- [ASSIGNED TASK]
Drop the images. Copy every line below character for character.

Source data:
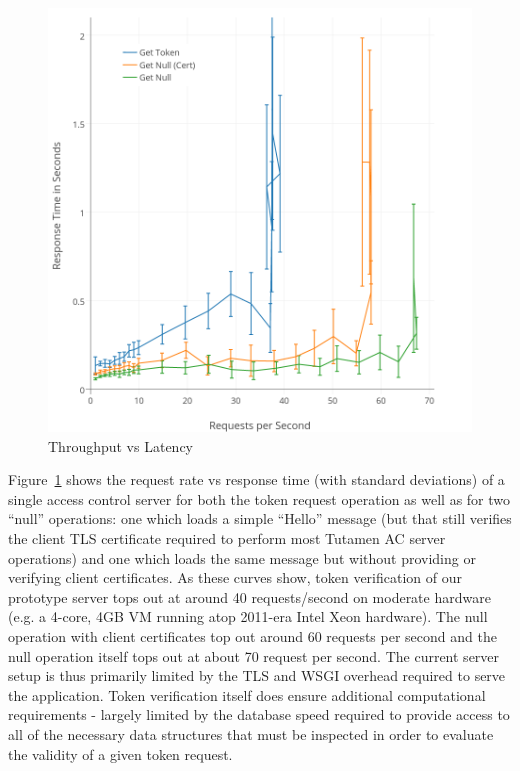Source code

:\begin{figure}[th]
  \centering
  \includegraphics[width=\columnwidth]{./figs/png/chart-iops.png}
  \caption{Throughput vs Latency}
  \label{fig:eval:iops}
\end{figure}

Figure~\ref{fig:eval:iops} shows the request rate vs response time
(with standard deviations) of a single access control server for both
the token request operation as well as for two ``null'' operations:
one which loads a simple ``Hello'' message (but that still verifies
the client TLS certificate required to perform most Tutamen AC server
operations) and one which loads the same message but without providing
or verifying client certificates. As these curves show, token
verification of our prototype server tops out at around 40
requests/second on moderate hardware (e.g. a 4-core, 4GB VM running
atop 2011-era Intel Xeon hardware). The null operation with client
certificates top out around 60 requests per second and the null
operation itself tops out at about 70 request per second. The current
server setup is thus primarily limited by the TLS and WSGI overhead
required to serve the application. Token verification itself does
ensure additional computational requirements - largely limited by the
database speed required to provide access to all of the necessary data
structures that must be inspected in order to evaluate the validity of
a given token request.

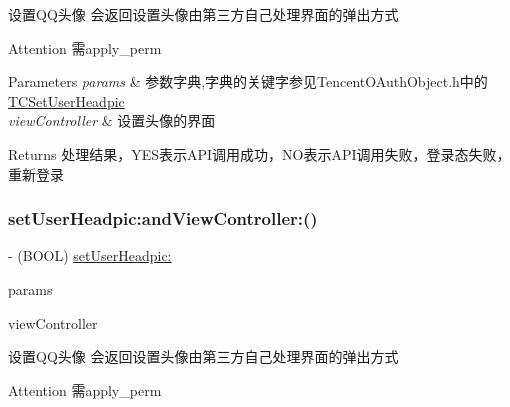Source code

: 设置\+Q\+Q头像 会返回设置头像由第三方自己处理界面的弹出方式 \begin{DoxyAttention}{Attention}
需apply\+\_\+perm 
\end{DoxyAttention}

\begin{DoxyParams}{Parameters}
{\em params} & 参数字典,字典的关键字参见\+Tencent\+O\+Auth\+Object.\+h中的\mbox{\hyperlink{interface_t_c_set_user_headpic}{T\+C\+Set\+User\+Headpic}} \\
\hline
{\em view\+Controller} & 设置头像的界面 \\
\hline
\end{DoxyParams}
\begin{DoxyReturn}{Returns}
处理结果，\+Y\+E\+S表示\+A\+P\+I调用成功，\+N\+O表示\+A\+P\+I调用失败，登录态失败，重新登录 
\end{DoxyReturn}
\mbox{\label{interface_tencent_o_auth_afd9016fc8dbd669e309fb90f938436a3}} 
\subsubsection{\texorpdfstring{set\+User\+Headpic\+:and\+View\+Controller\+:()}{setUserHeadpic:andViewController:()}\hspace{0.1cm}{\footnotesize\ttfamily [2/2]}}
{\footnotesize\ttfamily -\/ (B\+O\+OL) \mbox{\hyperlink{interface_tencent_o_auth_a2efce592b134d225f092451cdfe7fd99}{set\+User\+Headpic\+:}} \begin{DoxyParamCaption}\item[{(N\+S\+Mutable\+Dictionary $\ast$)}]{params }\item[{andViewController:(U\+I\+View\+Controller $\ast$$\ast$)}]{view\+Controller }\end{DoxyParamCaption}}

设置\+Q\+Q头像 会返回设置头像由第三方自己处理界面的弹出方式 \begin{DoxyAttention}{Attention}
需apply\+\_\+perm 
\end{DoxyAttention}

- [ANSWER TO THE EXERCISE]
Source code

:\begin{figure}[th]
  \centering
  \includegraphics[width=\columnwidth]{./figs/png/chart-iops.png}
  \caption{Throughput vs Latency}
  \label{fig:eval:iops}
\end{figure}

Figure~\ref{fig:eval:iops} shows the request rate vs response time
(with standard deviations) of a single access control server for both
the token request operation as well as for two ``null'' operations:
one which loads a simple ``Hello'' message (but that still verifies
the client TLS certificate required to perform most Tutamen AC server
operations) and one which loads the same message but without providing
or verifying client certificates. As these curves show, token
verification of our prototype server tops out at around 40
requests/second on moderate hardware (e.g. a 4-core, 4GB VM running
atop 2011-era Intel Xeon hardware). The null operation with client
certificates top out around 60 requests per second and the null
operation itself tops out at about 70 request per second. The current
server setup is thus primarily limited by the TLS and WSGI overhead
required to serve the application. Token verification itself does
ensure additional computational requirements - largely limited by the
database speed required to provide access to all of the necessary data
structures that must be inspected in order to evaluate the validity of
a given token request.

Source code

: 设置\+Q\+Q头像 会返回设置头像由第三方自己处理界面的弹出方式 \begin{DoxyAttention}{Attention}
需apply\+\_\+perm 
\end{DoxyAttention}

\begin{DoxyParams}{Parameters}
{\em params} & 参数字典,字典的关键字参见\+Tencent\+O\+Auth\+Object.\+h中的\mbox{\hyperlink{interface_t_c_set_user_headpic}{T\+C\+Set\+User\+Headpic}} \\
\hline
{\em view\+Controller} & 设置头像的界面 \\
\hline
\end{DoxyParams}
\begin{DoxyReturn}{Returns}
处理结果，\+Y\+E\+S表示\+A\+P\+I调用成功，\+N\+O表示\+A\+P\+I调用失败，登录态失败，重新登录 
\end{DoxyReturn}
\mbox{\label{interface_tencent_o_auth_afd9016fc8dbd669e309fb90f938436a3}} 
\subsubsection{\texorpdfstring{set\+User\+Headpic\+:and\+View\+Controller\+:()}{setUserHeadpic:andViewController:()}\hspace{0.1cm}{\footnotesize\ttfamily [2/2]}}
{\footnotesize\ttfamily -\/ (B\+O\+OL) \mbox{\hyperlink{interface_tencent_o_auth_a2efce592b134d225f092451cdfe7fd99}{set\+User\+Headpic\+:}} \begin{DoxyParamCaption}\item[{(N\+S\+Mutable\+Dictionary $\ast$)}]{params }\item[{andViewController:(U\+I\+View\+Controller $\ast$$\ast$)}]{view\+Controller }\end{DoxyParamCaption}}

设置\+Q\+Q头像 会返回设置头像由第三方自己处理界面的弹出方式 \begin{DoxyAttention}{Attention}
需apply\+\_\+perm 
\end{DoxyAttention}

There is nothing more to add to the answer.